Antigen | Number of antibodies | Positive samples, n | Negative samples, n |
SARS-CoV-2 | 1943 | 1912 | 31 |
SARS-CoV-1 | 1241 | 597 | 644 |
MERS-CoVa | 264 | 119 | 145 |
HCoV-OC43b | 257 | 21 | 236 |
HCoV-HKU1c | 254 | 84 | 170 |
HCoV-NL63d | 258 | 51 | 207 |
HCoV-229Ee | 207 | 49 | 158 |
aMERS-CoV: Middle East respiratory syndrome–related coronavirus.
bHCoV-OC43: human coronavirus OC43.
cHCoV-HKU1: human coronavirus HKU1.
dHCoV-NL63: human coronavirus NL63.
eHCoV-229E: human coronavirus 229E.
Machine Learning
The antigen-antibody binding classification methods were evaluated by using leave-one-out cross-validation. For a K value of 2 nearest neighbors, the K-NN method, when the Levenshtein distance was calculated based on sequence identity, achieved an accuracy of 81%. A slight improvement (accuracy of 82%) was observed when using the BLOSUM62 matrix to calculate the Levenshtein string distance.
Different K values were also evaluated when the Levenshtein distance was calculated based on the BLOSUM62 matrix. A K value of 2 provided the best accuracy. For a K value of 1 nearest neighbor, the accuracy was 80%. For a K value of 3, classification accuracy dropped to 79%.
For the random forest predictions, votes were used as the classification prediction results. The accuracy was highest when the whole forest was considered, in which case each feature contributed to the classification results. The performance of the random forest method was best (accuracy of 80%) when all 13 features—the Levenshtein string distance and the isoelectric point and net charge at neutral pH (7.0) for each CDR—took part in the final votes.
Discussion
We created a training and test data set of 5041 antibody-antigen complexes by using a combination of structure modeling and computational docking via Rosetta, together with antibody-antigen pairs extracted from the CoV-AbDab.
We also developed weighted nearest neighbor and random forest approaches to predict antibody-antigen binding based on sequence data. These machine learning procedures can perform classifications to identify antigens that are likely to bind to a given antibody.

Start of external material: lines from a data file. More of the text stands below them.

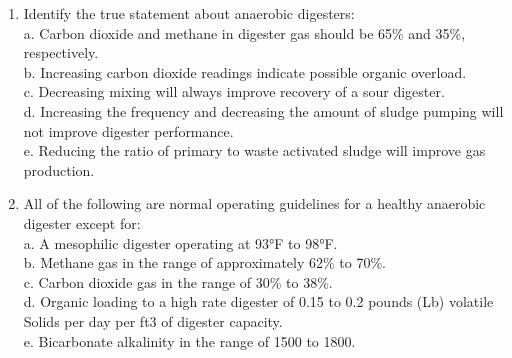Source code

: \begin{tcolorbox}[breakable, enhanced,
colframe=blue!25,
colback=blue!10,
coltitle=blue!20!black,  
title= Chapter Assessment]
\begin{enumerate}
\item  Identify the true statement about anaerobic digesters: \\

a. Carbon dioxide and methane in digester gas should be 65\% and 35\%, respectively. \\
b. Increasing carbon dioxide readings indicate possible organic overload. \\
c. Decreasing mixing will always improve recovery of a sour digester. \\
d. Increasing the frequency and decreasing the amount of sludge pumping will not improve digester performance. \\
e. Reducing the ratio of primary to waste activated sludge will improve gas production. \\

\item  All of the following are normal operating guidelines for a healthy anaerobic digester except for: \\

a. A mesophilic digester operating at 93°F to 98°F. \\
b. Methane gas in the range of approximately 62\% to 70\%. \\
c. Carbon dioxide gas in the range of 30\% to 38\%. \\
d. Organic loading to a high rate digester of 0.15 to 0.2 pounds (Lb) volatile Solids per day per ft3 of digester capacity. \\
e. Bicarbonate alkalinity in the range of 1500 to 1800. \\




\end{enumerate}
\end{tcolorbox}

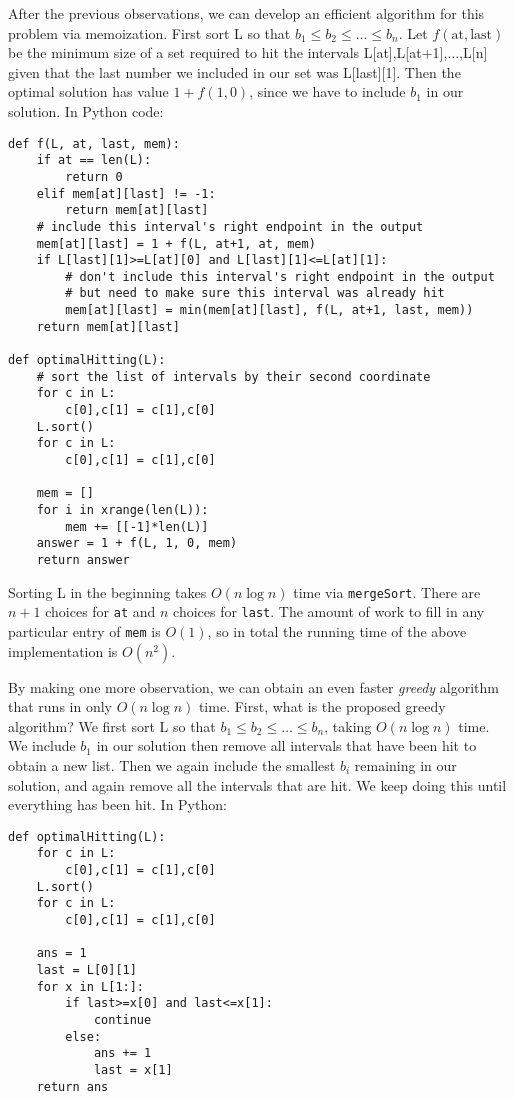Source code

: \documentclass[11pt]{article}
\begin{document}
After the previous observations, we can develop an efficient algorithm
for this problem
via memoization.  First sort L so that $b_1 \le b_2
\le \ldots \le b_n$.  Let $f(\mathrm{at}, \mathrm{last})$ be the
minimum size of a set required to hit the intervals
L[at],L[at+1],$\ldots$,L[n] given that the last number we included in
our set was L[last][1].  Then the optimal solution has value $1 + f(1,
0)$, since we have to include $b_1$ in our solution.
In Python code:

\begin{verbatim}
def f(L, at, last, mem):
    if at == len(L):
        return 0
    elif mem[at][last] != -1:
        return mem[at][last]
    # include this interval's right endpoint in the output
    mem[at][last] = 1 + f(L, at+1, at, mem)
    if L[last][1]>=L[at][0] and L[last][1]<=L[at][1]:
        # don't include this interval's right endpoint in the output
        # but need to make sure this interval was already hit
        mem[at][last] = min(mem[at][last], f(L, at+1, last, mem))
    return mem[at][last]

def optimalHitting(L):
    # sort the list of intervals by their second coordinate
    for c in L:
        c[0],c[1] = c[1],c[0]
    L.sort()
    for c in L:
        c[0],c[1] = c[1],c[0]
        
    mem = []
    for i in xrange(len(L)):
        mem += [[-1]*len(L)]
    answer = 1 + f(L, 1, 0, mem)
    return answer
\end{verbatim}

Sorting L in the beginning takes $O(n\log n)$ time via
\texttt{mergeSort}.
There are $n+1$ choices for \texttt{at} and $n$ choices for
\texttt{last}.  The amount of work to fill in any particular entry of
\texttt{mem} is $O(1)$, so in total the running time of the above
implementation is $O(n^2)$.

By making one more observation, we can obtain an even faster {\em
  greedy} algorithm that runs in only $O(n\log n)$ time.  First, what
is the proposed greedy algorithm?  We first sort L so that $b_1 \le
b_2 \le \ldots \le b_n$, taking $O(n\log n)$ time.  We include $b_1$
in our solution then remove
all intervals that have been hit to obtain a new list.  Then we again
include the smallest $b_i$ remaining in our solution, and again remove
all the intervals that are hit.  We keep doing this until everything
has been hit.  In Python:

\begin{verbatim}
def optimalHitting(L):
    for c in L:
        c[0],c[1] = c[1],c[0]
    L.sort()
    for c in L:
        c[0],c[1] = c[1],c[0]

    ans = 1
    last = L[0][1]
    for x in L[1:]:
        if last>=x[0] and last<=x[1]:
            continue
        else:
            ans += 1
            last = x[1]
    return ans
\end{verbatim}
\end{document}
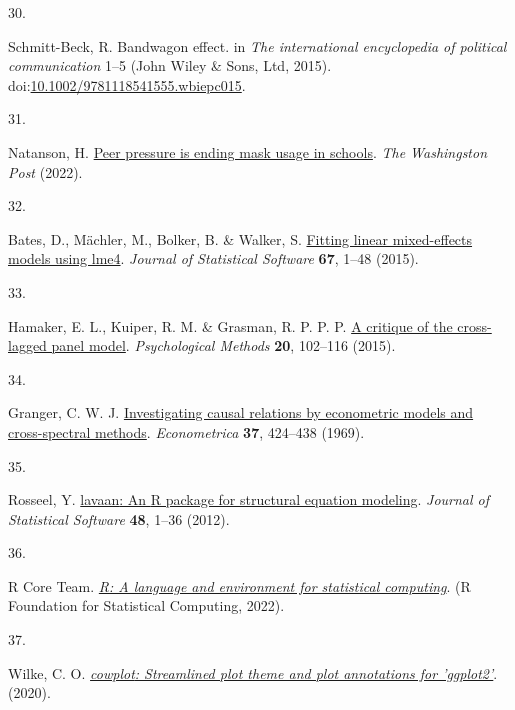 \documentclass[
  man, donotrepeattitle,floatsintext]{apa6}
\newlength{\cslhangindent}
\newlength{\csllabelwidth}
\newlength{\cslentryspacingunit} %
\newenvironment{CSLReferences}[2] %
 {%
  \setlength{\parindent}{0pt}
  \ifodd #1
  \let\oldpar\par
  \def\par{\hangindent=\cslhangindent\oldpar}
  \fi
  \setlength{\parskip}{#2\cslentryspacingunit}
 }%
 {}
\newcommand{\CSLLeftMargin}[1]{\parbox[t]{\csllabelwidth}{#1}}
\newcommand{\CSLRightInline}[1]{\parbox[t]{\linewidth - \csllabelwidth}{#1}\break}
\begin{document}
\begin{CSLReferences}{0}{0}
\leavevmode{}%
\CSLLeftMargin{30. }%
\CSLRightInline{Schmitt-Beck, R. Bandwagon effect. in \emph{The international encyclopedia of political communication} 1--5 (John Wiley \& Sons, Ltd, 2015). doi:\href{https://doi.org/10.1002/9781118541555.wbiepc015}{10.1002/9781118541555.wbiepc015}.}

\leavevmode{}%
\CSLLeftMargin{31. }%
\CSLRightInline{Natanson, H. \href{https://www.washingtonpost.com/education/2022/02/25/peer-pressure-mask-optional-schools/}{Peer pressure is ending mask usage in schools}. \emph{The Washingston Post} (2022).}

\leavevmode{}%
\CSLLeftMargin{32. }%
\CSLRightInline{Bates, D., Mächler, M., Bolker, B. \& Walker, S. \href{https://doi.org/10.18637/jss.v067.i01}{Fitting linear mixed-effects models using lme4}. \emph{Journal of Statistical Software} \textbf{67}, 1--48 (2015).}

\leavevmode{}%
\CSLLeftMargin{33. }%
\CSLRightInline{Hamaker, E. L., Kuiper, R. M. \& Grasman, R. P. P. P. \href{https://doi.org/10.1037/a0038889}{A critique of the cross-lagged panel model}. \emph{Psychological Methods} \textbf{20}, 102--116 (2015).}

\leavevmode{}%
\CSLLeftMargin{34. }%
\CSLRightInline{Granger, C. W. J. \href{https://doi.org/10.2307/1912791}{Investigating causal relations by econometric models and cross-spectral methods}. \emph{Econometrica} \textbf{37}, 424--438 (1969).}

\leavevmode{}%
\CSLLeftMargin{35. }%
\CSLRightInline{Rosseel, Y. \href{https://doi.org/10.18637/jss.v048.i02}{{lavaan}: An {R} package for structural equation modeling}. \emph{Journal of Statistical Software} \textbf{48}, 1--36 (2012).}

\leavevmode{}%
\CSLLeftMargin{36. }%
\CSLRightInline{R Core Team. \emph{\href{https://www.R-project.org/}{R: A language and environment for statistical computing}}. (R Foundation for Statistical Computing, 2022).}

\leavevmode{}%
\CSLLeftMargin{37. }%
\CSLRightInline{Wilke, C. O. \emph{\href{https://CRAN.R-project.org/package=cowplot}{{cowplot}: Streamlined plot theme and plot annotations for 'ggplot2'}}. (2020).}


\end{CSLReferences}
\end{document}
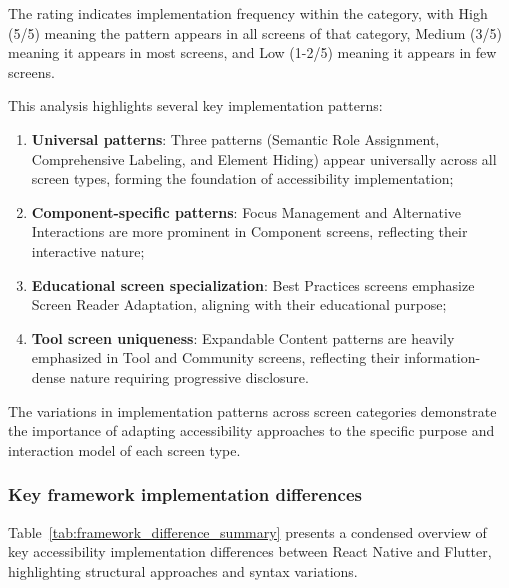 The rating indicates implementation frequency within the category, with High (5/5) meaning the pattern appears in all screens of that category, Medium (3/5) meaning it appears in most screens, and Low (1-2/5) meaning it appears in few screens.

This analysis highlights several key implementation patterns:

\begin{enumerate}
    \item \textbf{Universal patterns}: Three patterns (Semantic Role Assignment, Comprehensive Labeling, and Element Hiding) appear universally across all screen types, forming the foundation of accessibility implementation;
    
    \item \textbf{Component-specific patterns}: Focus Management and Alternative Interactions are more prominent in Component screens, reflecting their interactive nature;
    
    \item \textbf{Educational screen specialization}: Best Practices screens emphasize Screen Reader Adaptation, aligning with their educational purpose;
    
    \item \textbf{Tool screen uniqueness}: Expandable Content patterns are heavily emphasized in Tool and Community screens, reflecting their information-dense nature requiring progressive disclosure.
\end{enumerate}

The variations in implementation patterns across screen categories demonstrate the importance of adapting accessibility approaches to the specific purpose and interaction model of each screen type.

\subsubsection{Key framework implementation differences}

Table~\ref{tab:framework_difference_summary} presents a condensed overview of key accessibility implementation differences between React Native and Flutter, highlighting structural approaches and syntax variations.

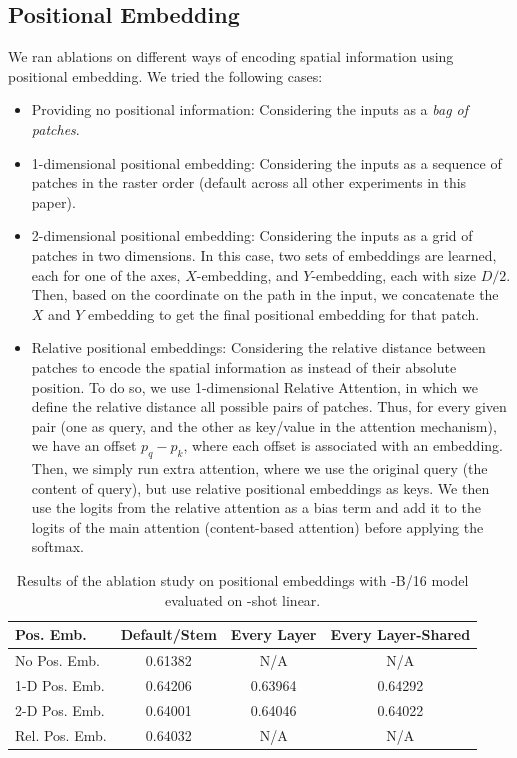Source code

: \subsection{Positional Embedding}
\label{app:pos_emb}

We ran ablations on different ways of encoding spatial information using positional embedding. We tried the following cases:
\begin{itemize}
    \item Providing no positional information: Considering the inputs as a \emph{bag of patches}.
    \item 1-dimensional positional embedding: Considering the inputs as a sequence of patches in the raster order (default across all other experiments in this paper).
    \item 2-dimensional positional embedding: Considering the inputs as a grid of patches in two dimensions. In this case, two sets of embeddings are learned, each for one of the axes, $X$-embedding, and $Y$-embedding, each with size $D/2$. Then, based on the coordinate on the path in the input, we concatenate the $X$ and $Y$ embedding to get the final positional embedding for that patch.
    \item Relative positional embeddings:  Considering the relative distance between patches to encode the spatial information as instead of their absolute position. To do so, we use 1-dimensional Relative Attention, in which we define the relative distance all possible pairs of patches. Thus, for every given pair (one as query, and the other as key/value in the attention mechanism), we have an offset $p_{q}-p_{k}$, where each offset is associated with an embedding. Then, we simply run extra attention, where we use the original query (the content of query), but use relative positional embeddings as keys. We then use the logits from the relative attention as a bias term and add it to the logits of the main attention (content-based attention) before applying the softmax. 
\end{itemize}



\begin{table}[t]
\centering
\begin{tabular}{l c c c}
\toprule
Pos. Emb. & Default/Stem & Every Layer & Every Layer-Shared \\
\midrule
No Pos. Emb. & 0.61382  & N/A & N/A \\
1-D Pos. Emb. & 0.64206 & 0.63964 & 0.64292 \\
2-D Pos. Emb. &  0.64001 & 0.64046  & 0.64022 \\
Rel. Pos. Emb. & 0.64032 & N/A & N/A \\
\bottomrule
\end{tabular}
\caption{Results of the ablation study on positional embeddings with \oursabbrv-B/16 model evaluated on -shot linear.}
\label{tbl:pos_emb_abblation}
\end{table}

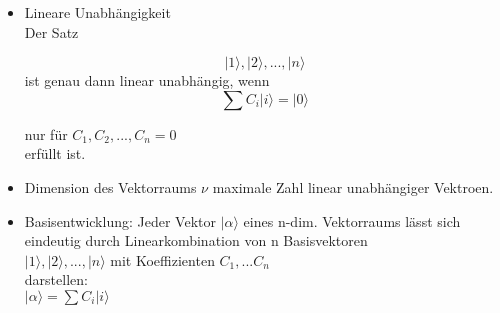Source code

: \documentclass[10pt,article,colorback,accentcolor=tud9d]{scrartcl}
\begin{document}
\begin{itemize}
\item Lineare Unabhängigkeit\\
Der Satz
 
\begin{equation} \nonumber
{\left|1\rangle \right.,\left|2\rangle \right.,...,\left|n\rangle \right.}
\end{equation}
ist genau dann linear unabhängig, wenn
\begin{equation}
\sum {C}_i \left|i\rangle \right. = \left|0\rangle \right.
\end{equation}
 
nur für ${C}_1, {C}_2,...,{C}_n=0$\\
erfüllt ist.
\item Dimension des Vektorraums $\nu$ maximale Zahl linear unabhängiger 
Vektroen. 
\item Basisentwicklung: Jeder Vektor $\left|\alpha\rangle \right.$ eines n-dim. 
Vektorraums lässt sich eindeutig durch Linearkombination von n Basisvektoren \\
${\left|1\rangle \right.,\left|2\rangle \right.,...,\left|n\rangle \right.}$ mit Koeffizienten ${C}
_1,...{C}_n$\\
darstellen:\\
$\left|\alpha\rangle \right. = \sum {C}_i \left|i\rangle \right.$
\end{itemize}
\end{document}
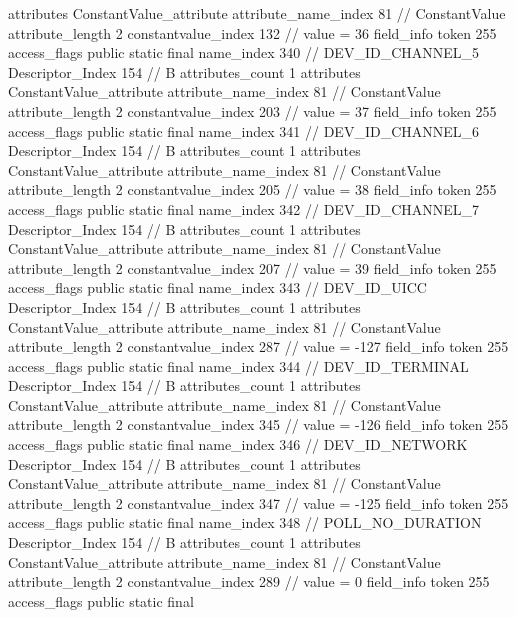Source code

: {{{{{				attributes {
				ConstantValue_attribute {
					attribute_name_index	81		// ConstantValue
					attribute_length	2
					constantvalue_index	132		// value = 36
				}
				}
			}
			field_info {
				token	255
				access_flags	public static final
				name_index	340		// DEV_ID_CHANNEL_5
				Descriptor_Index	154		// B
				attributes_count	1
				attributes {
				ConstantValue_attribute {
					attribute_name_index	81		// ConstantValue
					attribute_length	2
					constantvalue_index	203		// value = 37
				}
				}
			}
			field_info {
				token	255
				access_flags	public static final
				name_index	341		// DEV_ID_CHANNEL_6
				Descriptor_Index	154		// B
				attributes_count	1
				attributes {
				ConstantValue_attribute {
					attribute_name_index	81		// ConstantValue
					attribute_length	2
					constantvalue_index	205		// value = 38
				}
				}
			}
			field_info {
				token	255
				access_flags	public static final
				name_index	342		// DEV_ID_CHANNEL_7
				Descriptor_Index	154		// B
				attributes_count	1
				attributes {
				ConstantValue_attribute {
					attribute_name_index	81		// ConstantValue
					attribute_length	2
					constantvalue_index	207		// value = 39
				}
				}
			}
			field_info {
				token	255
				access_flags	public static final
				name_index	343		// DEV_ID_UICC
				Descriptor_Index	154		// B
				attributes_count	1
				attributes {
				ConstantValue_attribute {
					attribute_name_index	81		// ConstantValue
					attribute_length	2
					constantvalue_index	287		// value = -127
				}
				}
			}
			field_info {
				token	255
				access_flags	public static final
				name_index	344		// DEV_ID_TERMINAL
				Descriptor_Index	154		// B
				attributes_count	1
				attributes {
				ConstantValue_attribute {
					attribute_name_index	81		// ConstantValue
					attribute_length	2
					constantvalue_index	345		// value = -126
				}
				}
			}
			field_info {
				token	255
				access_flags	public static final
				name_index	346		// DEV_ID_NETWORK
				Descriptor_Index	154		// B
				attributes_count	1
				attributes {
				ConstantValue_attribute {
					attribute_name_index	81		// ConstantValue
					attribute_length	2
					constantvalue_index	347		// value = -125
				}
				}
			}
			field_info {
				token	255
				access_flags	public static final
				name_index	348		// POLL_NO_DURATION
				Descriptor_Index	154		// B
				attributes_count	1
				attributes {
				ConstantValue_attribute {
					attribute_name_index	81		// ConstantValue
					attribute_length	2
					constantvalue_index	289		// value = 0
				}
				}
			}
			field_info {
				token	255
				access_flags	public static final
}}}}}
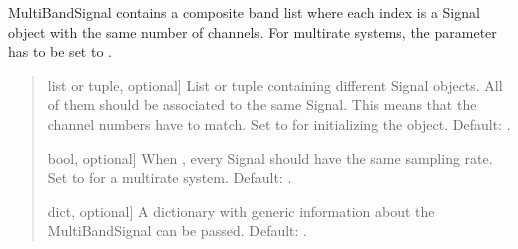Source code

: \documentclass[letterpaper,10pt,english]{sphinxmanual}
\begin{document}
\begin{fulllineitems}
\begin{fulllineitems}
\label{\detokenize{classes:dsptools.classes.multibandsignal.MultiBandSignal.__init__}}
\pysigstartsignatures
{}
\pysigstopsignatures
\sphinxAtStartPar
MultiBandSignal contains a composite band list where each index
is a Signal object with the same number of channels. For multirate
systems, the parameter  has to be set to .
\begin{quote}\begin{description}
\begin{description}
\sphinxlineitem{\sphinxstylestrong{bands}}{[}list or tuple, optional{]}
\sphinxAtStartPar
List or tuple containing different Signal objects. All of them
should be associated to the same Signal. This means that the
channel numbers have to match. Set to  for initializing the
object. Default: .

\sphinxlineitem{\sphinxstylestrong{same\_sampling\_rate}}{[}bool, optional{]}
\sphinxAtStartPar
When , every Signal should have the same sampling rate.
Set to  for a multirate system. Default: .

\sphinxlineitem{\sphinxstylestrong{info}}{[}dict, optional{]}
\sphinxAtStartPar
A dictionary with generic information about the MultiBandSignal
can be passed. Default: .

\end{description}

\end{description}\end{quote}

\end{fulllineitems}



\end{fulllineitems}
\end{document}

Leave-one-out cross-validation testing yielded an accuracy of 82% for classification results that were based on 2 nearest neighbors. The prediction accuracy ranged from around 77% to 82% when varying the number of nearest neighbors. The best prediction results (accuracy of 82%) were obtained with 2 nearest neighbors, using string distance and BLOSUM62 matrices.
This study demonstrates that the interaction between an antibody and a protein antigen can be predicted from the amino acid sequences of both the antibody’s variable regions and the antigen by using a relatively simple machine learning approach. Compared to the docking prediction method, which is based on the spatial protein structure, the method proposed in this project does not require a 3D structure and is more suitable for antibodies for which a 3D structure is unavailable.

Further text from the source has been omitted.